Metro hard drives up for auction still had employees’ personal data on them

WASHINGTON — Metro failed to erase hard drives before putting them up for auction as surplus, exposing some employees’ personal information, an internal audit found.

The audit, accepted Thursday by the Metro Board’s Audits and Investigations Committee and completed last fall, notes that a similar issue was identified in 2012 in a separate audit also done by Metro’s Office of the Inspector General.

In this case, auditors looked at two PC hard drives that were available for public auction last August. Both had been used by the Department of Rail Services and still had accessible data.

One of the drives had tax software and 2,326 files. The other had 2,783 files.

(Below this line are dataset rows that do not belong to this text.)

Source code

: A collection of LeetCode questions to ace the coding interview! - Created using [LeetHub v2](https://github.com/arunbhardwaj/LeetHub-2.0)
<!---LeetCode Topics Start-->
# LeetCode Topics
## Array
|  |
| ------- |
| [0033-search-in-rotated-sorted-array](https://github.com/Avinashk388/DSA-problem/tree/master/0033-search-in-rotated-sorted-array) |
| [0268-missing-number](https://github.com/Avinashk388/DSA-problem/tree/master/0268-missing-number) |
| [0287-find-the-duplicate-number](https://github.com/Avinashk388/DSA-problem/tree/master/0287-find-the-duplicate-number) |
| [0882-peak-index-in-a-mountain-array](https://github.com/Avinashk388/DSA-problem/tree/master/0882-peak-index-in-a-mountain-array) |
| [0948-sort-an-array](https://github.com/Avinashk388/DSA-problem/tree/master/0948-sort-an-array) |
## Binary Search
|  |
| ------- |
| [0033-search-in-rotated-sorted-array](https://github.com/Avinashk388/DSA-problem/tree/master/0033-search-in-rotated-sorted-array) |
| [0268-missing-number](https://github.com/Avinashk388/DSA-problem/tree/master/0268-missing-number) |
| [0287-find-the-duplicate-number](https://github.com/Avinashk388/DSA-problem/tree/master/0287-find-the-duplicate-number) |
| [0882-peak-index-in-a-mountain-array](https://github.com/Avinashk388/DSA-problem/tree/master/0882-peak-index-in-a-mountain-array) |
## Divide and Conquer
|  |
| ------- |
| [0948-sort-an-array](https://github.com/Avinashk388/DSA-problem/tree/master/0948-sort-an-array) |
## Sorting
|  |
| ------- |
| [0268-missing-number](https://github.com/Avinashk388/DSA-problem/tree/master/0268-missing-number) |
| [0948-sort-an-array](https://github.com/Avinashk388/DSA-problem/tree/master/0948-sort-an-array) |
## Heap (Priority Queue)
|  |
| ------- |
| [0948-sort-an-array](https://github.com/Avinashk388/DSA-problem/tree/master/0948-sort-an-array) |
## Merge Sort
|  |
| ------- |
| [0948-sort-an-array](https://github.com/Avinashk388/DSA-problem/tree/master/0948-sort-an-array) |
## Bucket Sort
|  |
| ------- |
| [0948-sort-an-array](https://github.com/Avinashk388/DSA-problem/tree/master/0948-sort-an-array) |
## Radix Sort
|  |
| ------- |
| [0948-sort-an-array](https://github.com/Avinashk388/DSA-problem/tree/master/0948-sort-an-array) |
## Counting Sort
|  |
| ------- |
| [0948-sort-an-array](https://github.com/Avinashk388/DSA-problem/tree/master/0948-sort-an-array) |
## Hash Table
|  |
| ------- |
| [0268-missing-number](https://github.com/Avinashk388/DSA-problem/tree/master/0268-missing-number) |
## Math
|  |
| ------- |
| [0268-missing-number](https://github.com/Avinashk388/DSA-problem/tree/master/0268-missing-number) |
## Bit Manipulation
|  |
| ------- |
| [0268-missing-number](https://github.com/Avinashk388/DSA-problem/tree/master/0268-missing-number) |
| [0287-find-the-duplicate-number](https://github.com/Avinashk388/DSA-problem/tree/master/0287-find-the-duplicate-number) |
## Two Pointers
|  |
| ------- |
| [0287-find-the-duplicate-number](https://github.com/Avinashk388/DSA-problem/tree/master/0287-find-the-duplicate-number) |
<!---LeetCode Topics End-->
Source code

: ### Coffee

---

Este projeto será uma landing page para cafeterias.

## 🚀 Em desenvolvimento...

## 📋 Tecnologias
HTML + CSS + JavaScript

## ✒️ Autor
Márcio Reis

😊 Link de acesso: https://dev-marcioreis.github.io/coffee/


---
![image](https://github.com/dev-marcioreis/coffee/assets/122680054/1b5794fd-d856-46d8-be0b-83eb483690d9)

“Both hard drives contained PII [Personally Identifiable Information], such as the names of 19 previous users,” the audit found.

The drives were sent straight to the storage facility, rather than first going to the IT Department to be erased.

The IT Department also could not show it conducted its own required audits to be sure hard drives and other electronic data storage systems are erased before being disposed of or sold.

“Failing to remove data from storage media prior to its transfer or disposal, increases the risk that critical and sensitive business data stored on storage media may be compromised and used for other than legitimate purposes,” the inspector general’s office found.

Metro management agreed with the audit, and agreed to make sure hard drives are properly erased in the future.